An inVia Micro-Raman set-up from Renishaw, equipped with a λ = 785 nm CW laser source, was used for acquiring Raman spectra. An Andor-camera technology detector, with a 1200 lines per mm grating, a spectral resolution of 0.1 cm−1, laser power P = 200 μW, a 60× WI and 50× objectives were used for all the measurements. In the experiments, the optical source was linearly polarized.

4.4 Software support

The commercial software WiRE 3.4 by Renishaw was used for set-up managing, data acquisition and analysis (spectra post-processing and PCA). Remaining statistical analysis and the generation of curcumin bi-dimensional maps were performed in OriginPro 9.1.0 by OriginLab.

4.5 Acquiring Raman spectra

The laser was switched on 20 minutes before the sample measurement. Raman spectra of p-doped, 100, 10–20 ohm cm−1, silicon substrates were acquired as a reference and to correct fluctuations of the power source over time. The following settings were used for acquiring the reference silicon spectra and sample spectra: laser power P = 10 mW and exposure time t = 0.1 s. For silicon spectra, a 50× objective in air and a frequency spectral range of 100–3200 cm−1 were used. The intensity of the spectrum of silicon measured at 521 cm−1 was used for the first normalization of data at different time points. For acquiring sample spectra, we used the following procedure: (i) each particle was centered in a squared region of interest (ROI) with 37.5 μm edge length; (ii) Raman spectra were acquired with a resolution of 2.5 μm in both directions resulting in 225 total spectra per sample; a (iii) 60× WI objective was used for measurements in a wet environment; (iv) 800–2000 cm−1 spectral range.

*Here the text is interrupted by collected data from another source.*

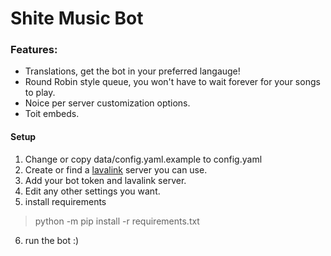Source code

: # Shite Music Bot

### Features:
- Translations, get the bot in your preferred langauge!
- Round Robin style queue, you won't have to wait forever for your songs to play.
- Noice per server customization options.
- Toit embeds.

#### Setup
1. Change or copy data/config.yaml.example to config.yaml
2. Create or find a [lavalink](https://github.com/Frederikam/Lavalink) server you can use.
3. Add your bot token and lavalink server.
4. Edit any other settings you want.
5. install requirements
> python -m pip install -r requirements.txt
6. run the bot :)

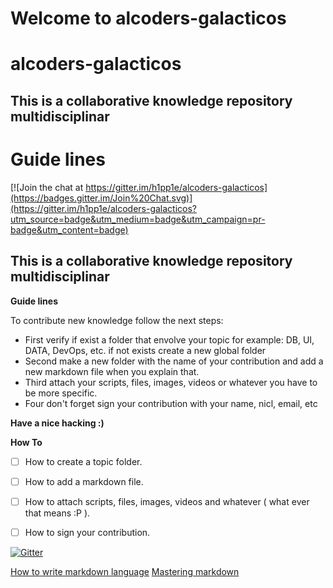# Welcome to alcoders-galacticos #

# alcoders-galacticos
## This is a collaborative knowledge repository multidisciplinar ##

**Guide lines**
=======

[![Join the chat at https://gitter.im/h1pp1e/alcoders-galacticos](https://badges.gitter.im/Join%20Chat.svg)](https://gitter.im/h1pp1e/alcoders-galacticos?utm_source=badge&utm_medium=badge&utm_campaign=pr-badge&utm_content=badge)

## This is a collaborative knowledge repository multidisciplinar ##

**Guide lines**

To contribute new knowledge follow the next steps:

* First verify if exist a folder that envolve your topic for example: DB, UI, DATA, DevOps, etc. if not exists create a new global folder
* Second make a new folder with the name of your contribution and add a new markdown file when you explain that.
* Third attach your scripts, files, images, videos or whatever you have to be more specific.
* Four don't forget sign your contribution with your name, nicl, email, etc

**Have a nice hacking :)**

**How To**
- [ ] How to create a topic folder.
- [ ] How to add a markdown file.
- [ ] How to attach scripts, files, images, videos and whatever ( what ever that means :P ).
- [ ] How to sign your contribution.


[![Gitter](https://badges.gitter.im/Join%20Chat.svg)](https://gitter.im/h1pp1e/alcoders-galacticos?utm_source=badge&utm_medium=badge&utm_campaign=pr-badge)

[How to write markdown language](https://help.github.com/articles/markdown-basics/)
[Mastering markdown](https://guides.github.com/features/mastering-markdown/)
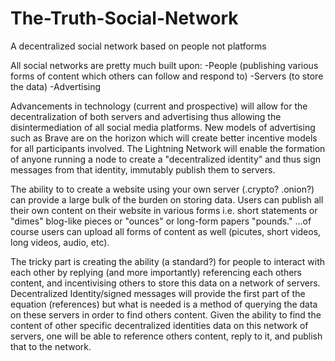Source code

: # The-Truth-Social-Network
A decentralized social network based on people not platforms

All social networks are pretty much built upon: 
  -People (publishing various forms of content which others can follow and respond to)
  -Servers (to store the data)
  -Advertising
 
Advancements in technology (current and prospective) will allow for the decentralization of both servers and advertising thus allowing the disintermediation of all social media platforms. New models of advertising such as Brave are on the horizon which will create better incentive models for all participants involved. The Lightning Network will enable the formation of anyone running a node to create a "decentralized identity" and thus sign messages from that identity, immutably publish them to servers.

The ability to to create a website using your own server (.crypto? .onion?) can provide a large bulk of the burden on storing data. Users can publish all their own content on their website in various forms i.e. short statements or "dimes" blog-like pieces or "ounces" or long-form papers "pounds." ...of course users can upload all forms of content as well (picutes, short videos, long videos, audio, etc).

The tricky part is creating the ability (a standard?) for people to interact with each other by replying (and more importantly) referencing each others content, and incentivising others to store this data on a network of servers. Decentralized Identity/signed messages will provide the first part of the equation (references) but what is needed is a method of querying the data on these servers in order to find others content. Given the ability to find the content of other specific decentralized identities data on this network of servers, one will be able to reference others content, reply to it, and publish that to the network. 
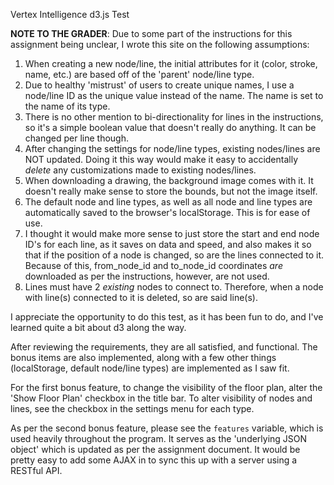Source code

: Vertex Intelligence d3.js Test

**NOTE TO THE GRADER**:
Due to some part of the instructions for this assignment being unclear, I wrote this site on the following assumptions:
1) When creating a new node/line, the initial attributes for it (color, stroke, name, etc.) are based off of the 'parent' node/line type.
2) Due to healthy 'mistrust' of users to create unique names, I use a node/line ID as the unique value instead of the name. The name is set to the name of its type.
3) There is no other mention to bi-directionality for lines in the instructions, so it's a simple boolean value that doesn't really do anything. It can be changed per line though.
4) After changing the settings for node/line types, existing nodes/lines are NOT updated. Doing it this way would make it easy to accidentally *delete* any customizations made to existing nodes/lines.
5) When downloading a drawing, the background image comes with it. It doesn't really make sense to store the bounds, but not the image itself.
6) The default node and line types, as well as all node and line types are automatically saved to the browser's localStorage. This is for ease of use.
7) I thought it would make more sense to just store the start and end node ID's for each line, as it saves on data and speed, and also makes it so that if the position of a node is changed, so are the lines connected to it. Because of this, from_node_id and to_node_id coordinates *are* downloaded as per the instructions, however, are not used.
8) Lines must have 2 *existing* nodes to connect to. Therefore, when a node with line(s) connected to it is deleted, so are said line(s).

I appreciate the opportunity to do this test, as it has been fun to do, and I've learned quite a bit about d3 along the way.

After reviewing the requirements, they are all satisfied, and functional. The bonus items are also implemented, along with a few other things (localStorage, default node/line types) are implemented as I saw fit. 

For the first bonus feature, to change the visibility of the floor plan, alter the 'Show Floor Plan' checkbox in the title bar. To alter visibility of nodes and lines, see the checkbox in the settings menu for each type.

As per the second bonus feature, please see the `features` variable, which is used heavily throughout the program. It serves as the 'underlying JSON object' which is updated as per the assignment document. It would be pretty easy to add some AJAX in to sync this up with a server using a RESTful API.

These settings avoid PLGA degradation, still assuring an elevated spectral resolution. It must be noted that the orientation of the particles in the ROI is random. For bulk curcumin and bulk PLGA the acquisition was done under dry conditions.

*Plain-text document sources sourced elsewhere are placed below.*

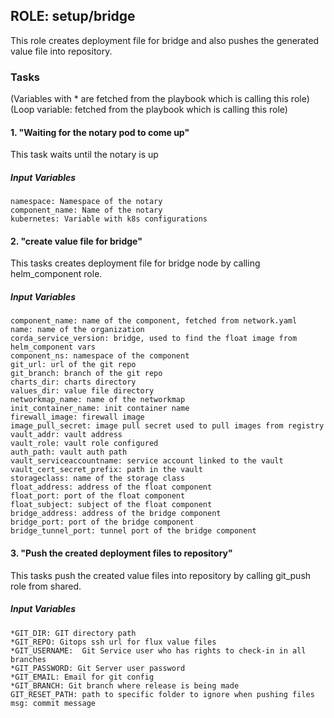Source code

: ## ROLE: setup/bridge
This role creates deployment file for bridge and also pushes the generated value file into repository.

### Tasks
(Variables with * are fetched from the playbook which is calling this role)
(Loop variable: fetched from the playbook which is calling this role)
#### 1. "Waiting for the notary pod to come up"
This task waits until the notary is up
##### Input Variables

    namespace: Namespace of the notary
    component_name: Name of the notary
    kubernetes: Variable with k8s configurations

#### 2. "create value file for bridge"
This tasks creates deployment file for bridge node by calling helm_component role.
##### Input Variables

    component_name: name of the component, fetched from network.yaml
    name: name of the organization
    corda_service_version: bridge, used to find the float image from helm_component vars
    component_ns: namespace of the component
    git_url: url of the git repo
    git_branch: branch of the git repo
    charts_dir: charts directory
    values_dir: value file directory
    networkmap_name: name of the networkmap
    init_container_name: init container name
    firewall_image: firewall image
    image_pull_secret: image pull secret used to pull images from registry
    vault_addr: vault address
    vault_role: vault role configured
    auth_path: vault auth path
    vault_serviceaccountname: service account linked to the vault
    vault_cert_secret_prefix: path in the vault
    storageclass: name of the storage class
    float_address: address of the float component
    float_port: port of the float component
    float_subject: subject of the float component
    bridge_address: address of the bridge component
    bridge_port: port of the bridge component
    bridge_tunnel_port: tunnel port of the bridge component


#### 3. "Push the created deployment files to repository"
This tasks push the created value files into repository by calling git_push role from shared.
##### Input Variables

    *GIT_DIR: GIT directory path
    *GIT_REPO: Gitops ssh url for flux value files
    *GIT_USERNAME:  Git Service user who has rights to check-in in all branches
    *GIT_PASSWORD: Git Server user password
    *GIT_EMAIL: Email for git config
    *GIT_BRANCH: Git branch where release is being made
    GIT_RESET_PATH: path to specific folder to ignore when pushing files
    msg: commit message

4.6 Post-processing of data

Post-processing of the data combines PCA multivariate analysis as a first step and univariate analysis as a second step, according the following procedures:

(i) Row data for each sample were processed using the PCA module installed in WiRE 3.4. Then, the profiles of curcumin loaded inside μPL profiles (from now on “loading profiles”) and scatter plots (ESI Fig. S1.1 and 1.2c, respectively) associated with the first three principal components PC1, PC2 and PC3 were derived.

(ii) The PC2 loading profile, that provides information about the curcumin content in a particle, is super-imposed on the Raman spectrum of bulk curcumin. In this way, 6 characteristic modes (νj, j = 1, …, 6) are correctly assigned to curcumin (Fig. 2 and Table 1). For particle analysis, the sole ν1 = 1630 cm−1 Raman shift was used, because it retains the higher level of information. The peak measured at νSi = 941 cm−1 within the PC1 loading profile may be ascribed to the phononic resonance of silicon in the second order and was used for the second normalization procedure.

(iii) Data smoothing was performed using the Savitsky–Golay algorithm built-in WiRE through convolution with a polynomial function of the 3rd degree over an interval of 25 sample points.

(iv) Silicon Raman spectra were elaborated using Origin. A 500.7–545.4 cm−1 spectral region centered on the principal band of silicon at νSi = 520.3 cm−1 is isolated and the peak is fitted using a Voigt function. The intensity of this peak was considered equal to 1 for each time point.

(v) Raman data acquired per each particle are organized in a A255,7 matrix where the p = 255 rows of A contain the relative intensities Ii,j and Ii,Si per each of the 255 points of the map reported for the characteristic frequencies of curcumin (6, Ii,j) plus the characteristic intensity of silicon (1, Ii,Si), for a total of 7 columns.

(vi) A second normalization is performed for each spectrum whereby INi,j = Ii,j/Ii,Si.

(vii) Observation: the silicon intensity measured at 520 cm−1is an independent recording performed before effective particle analysis. As such, it is used as a reference for the calibration of the entire system. Notice though that the Raman scan of (1) silicon and (2) the particle is carried out under the same experimental conditions –silicon itself is the sample holder and is not removed or displaced across different measurements.

(viii) Distribution of INi,j Raman intensities is reported in a histogram for all the points in a map for each of the characteristic frequencies of curcumin νj (Fig. 3 and ESI Fig. S3.1). Points in the histogram following a Gaussian distribution may be associated with the measurements outside the particle. By changing νj, the origin of the Gaussian distribution varies. This can be considered as a baseline value, IBL,j, that is subtracted from the original intensities to obtain the final, correctly offset values of Raman intensities IN,BLi,j = INi,jIBL,j.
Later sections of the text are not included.